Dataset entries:
----------------------------------------
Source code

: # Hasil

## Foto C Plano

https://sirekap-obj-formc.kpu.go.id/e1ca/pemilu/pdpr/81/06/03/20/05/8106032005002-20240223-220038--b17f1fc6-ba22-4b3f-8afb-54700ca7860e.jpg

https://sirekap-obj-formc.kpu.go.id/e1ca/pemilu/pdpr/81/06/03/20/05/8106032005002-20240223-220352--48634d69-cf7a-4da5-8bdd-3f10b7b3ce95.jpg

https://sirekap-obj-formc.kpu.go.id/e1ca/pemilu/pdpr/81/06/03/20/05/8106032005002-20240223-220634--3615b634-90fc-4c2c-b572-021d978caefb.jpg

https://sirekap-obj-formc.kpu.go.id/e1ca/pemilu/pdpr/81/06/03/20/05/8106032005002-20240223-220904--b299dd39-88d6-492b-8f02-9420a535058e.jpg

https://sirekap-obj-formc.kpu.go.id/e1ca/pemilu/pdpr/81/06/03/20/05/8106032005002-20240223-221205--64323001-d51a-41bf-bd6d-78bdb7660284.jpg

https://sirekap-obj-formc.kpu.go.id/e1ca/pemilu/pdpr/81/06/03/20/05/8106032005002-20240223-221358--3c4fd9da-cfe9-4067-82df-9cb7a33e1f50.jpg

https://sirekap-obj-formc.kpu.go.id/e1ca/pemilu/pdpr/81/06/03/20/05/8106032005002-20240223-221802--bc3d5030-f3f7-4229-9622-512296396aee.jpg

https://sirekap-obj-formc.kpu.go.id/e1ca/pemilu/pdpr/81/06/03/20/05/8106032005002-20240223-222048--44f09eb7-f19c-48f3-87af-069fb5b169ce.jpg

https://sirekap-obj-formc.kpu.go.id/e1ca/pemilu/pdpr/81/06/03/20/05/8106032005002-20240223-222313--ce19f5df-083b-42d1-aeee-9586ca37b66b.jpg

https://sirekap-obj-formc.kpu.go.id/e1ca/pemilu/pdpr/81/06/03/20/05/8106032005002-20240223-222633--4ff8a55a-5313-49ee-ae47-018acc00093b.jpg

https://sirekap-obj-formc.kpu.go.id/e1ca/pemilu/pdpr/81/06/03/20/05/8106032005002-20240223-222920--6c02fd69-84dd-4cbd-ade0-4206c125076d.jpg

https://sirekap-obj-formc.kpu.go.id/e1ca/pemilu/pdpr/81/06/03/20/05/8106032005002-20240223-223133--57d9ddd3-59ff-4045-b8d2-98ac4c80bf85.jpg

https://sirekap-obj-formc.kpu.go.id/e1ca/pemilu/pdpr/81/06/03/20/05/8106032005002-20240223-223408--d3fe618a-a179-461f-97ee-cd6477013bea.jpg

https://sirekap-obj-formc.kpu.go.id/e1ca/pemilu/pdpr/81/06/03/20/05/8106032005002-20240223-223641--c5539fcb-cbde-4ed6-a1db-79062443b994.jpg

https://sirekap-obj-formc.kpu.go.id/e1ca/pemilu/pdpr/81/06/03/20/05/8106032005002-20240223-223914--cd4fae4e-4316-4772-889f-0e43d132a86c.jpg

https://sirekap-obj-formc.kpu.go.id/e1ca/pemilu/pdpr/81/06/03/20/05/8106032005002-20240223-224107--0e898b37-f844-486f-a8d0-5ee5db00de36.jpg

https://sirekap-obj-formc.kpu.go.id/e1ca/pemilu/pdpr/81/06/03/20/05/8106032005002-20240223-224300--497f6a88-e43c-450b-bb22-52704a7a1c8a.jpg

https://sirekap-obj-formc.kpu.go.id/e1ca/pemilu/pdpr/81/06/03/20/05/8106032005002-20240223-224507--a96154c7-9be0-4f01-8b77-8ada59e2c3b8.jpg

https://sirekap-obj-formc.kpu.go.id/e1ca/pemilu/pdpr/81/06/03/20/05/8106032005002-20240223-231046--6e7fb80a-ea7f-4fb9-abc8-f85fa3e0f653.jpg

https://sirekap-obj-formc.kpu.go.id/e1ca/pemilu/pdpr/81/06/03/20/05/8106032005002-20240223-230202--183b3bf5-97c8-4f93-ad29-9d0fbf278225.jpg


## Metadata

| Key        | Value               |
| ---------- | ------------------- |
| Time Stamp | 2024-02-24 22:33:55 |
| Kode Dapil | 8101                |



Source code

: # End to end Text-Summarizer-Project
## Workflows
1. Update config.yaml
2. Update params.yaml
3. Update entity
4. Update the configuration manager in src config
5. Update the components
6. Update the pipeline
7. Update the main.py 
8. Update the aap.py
----------------------------------------
• _WORK INSTRUCTIONS_: Reproduce all of the records, keeping every character unchanged.

• _REPLY_:
Source code

: # Hasil

## Foto C Plano

https://sirekap-obj-formc.kpu.go.id/e1ca/pemilu/pdpr/81/06/03/20/05/8106032005002-20240223-220038--b17f1fc6-ba22-4b3f-8afb-54700ca7860e.jpg

https://sirekap-obj-formc.kpu.go.id/e1ca/pemilu/pdpr/81/06/03/20/05/8106032005002-20240223-220352--48634d69-cf7a-4da5-8bdd-3f10b7b3ce95.jpg

https://sirekap-obj-formc.kpu.go.id/e1ca/pemilu/pdpr/81/06/03/20/05/8106032005002-20240223-220634--3615b634-90fc-4c2c-b572-021d978caefb.jpg

https://sirekap-obj-formc.kpu.go.id/e1ca/pemilu/pdpr/81/06/03/20/05/8106032005002-20240223-220904--b299dd39-88d6-492b-8f02-9420a535058e.jpg

https://sirekap-obj-formc.kpu.go.id/e1ca/pemilu/pdpr/81/06/03/20/05/8106032005002-20240223-221205--64323001-d51a-41bf-bd6d-78bdb7660284.jpg

https://sirekap-obj-formc.kpu.go.id/e1ca/pemilu/pdpr/81/06/03/20/05/8106032005002-20240223-221358--3c4fd9da-cfe9-4067-82df-9cb7a33e1f50.jpg

https://sirekap-obj-formc.kpu.go.id/e1ca/pemilu/pdpr/81/06/03/20/05/8106032005002-20240223-221802--bc3d5030-f3f7-4229-9622-512296396aee.jpg

https://sirekap-obj-formc.kpu.go.id/e1ca/pemilu/pdpr/81/06/03/20/05/8106032005002-20240223-222048--44f09eb7-f19c-48f3-87af-069fb5b169ce.jpg

https://sirekap-obj-formc.kpu.go.id/e1ca/pemilu/pdpr/81/06/03/20/05/8106032005002-20240223-222313--ce19f5df-083b-42d1-aeee-9586ca37b66b.jpg

https://sirekap-obj-formc.kpu.go.id/e1ca/pemilu/pdpr/81/06/03/20/05/8106032005002-20240223-222633--4ff8a55a-5313-49ee-ae47-018acc00093b.jpg

https://sirekap-obj-formc.kpu.go.id/e1ca/pemilu/pdpr/81/06/03/20/05/8106032005002-20240223-222920--6c02fd69-84dd-4cbd-ade0-4206c125076d.jpg

https://sirekap-obj-formc.kpu.go.id/e1ca/pemilu/pdpr/81/06/03/20/05/8106032005002-20240223-223133--57d9ddd3-59ff-4045-b8d2-98ac4c80bf85.jpg

https://sirekap-obj-formc.kpu.go.id/e1ca/pemilu/pdpr/81/06/03/20/05/8106032005002-20240223-223408--d3fe618a-a179-461f-97ee-cd6477013bea.jpg

https://sirekap-obj-formc.kpu.go.id/e1ca/pemilu/pdpr/81/06/03/20/05/8106032005002-20240223-223641--c5539fcb-cbde-4ed6-a1db-79062443b994.jpg

https://sirekap-obj-formc.kpu.go.id/e1ca/pemilu/pdpr/81/06/03/20/05/8106032005002-20240223-223914--cd4fae4e-4316-4772-889f-0e43d132a86c.jpg

https://sirekap-obj-formc.kpu.go.id/e1ca/pemilu/pdpr/81/06/03/20/05/8106032005002-20240223-224107--0e898b37-f844-486f-a8d0-5ee5db00de36.jpg

https://sirekap-obj-formc.kpu.go.id/e1ca/pemilu/pdpr/81/06/03/20/05/8106032005002-20240223-224300--497f6a88-e43c-450b-bb22-52704a7a1c8a.jpg

https://sirekap-obj-formc.kpu.go.id/e1ca/pemilu/pdpr/81/06/03/20/05/8106032005002-20240223-224507--a96154c7-9be0-4f01-8b77-8ada59e2c3b8.jpg

https://sirekap-obj-formc.kpu.go.id/e1ca/pemilu/pdpr/81/06/03/20/05/8106032005002-20240223-231046--6e7fb80a-ea7f-4fb9-abc8-f85fa3e0f653.jpg

https://sirekap-obj-formc.kpu.go.id/e1ca/pemilu/pdpr/81/06/03/20/05/8106032005002-20240223-230202--183b3bf5-97c8-4f93-ad29-9d0fbf278225.jpg


## Metadata

| Key        | Value               |
| ---------- | ------------------- |
| Time Stamp | 2024-02-24 22:33:55 |
| Kode Dapil | 8101                |



Source code

: # End to end Text-Summarizer-Project
## Workflows
1. Update config.yaml
2. Update params.yaml
3. Update entity
4. Update the configuration manager in src config
5. Update the components
6. Update the pipeline
7. Update the main.py 
8. Update the aap.py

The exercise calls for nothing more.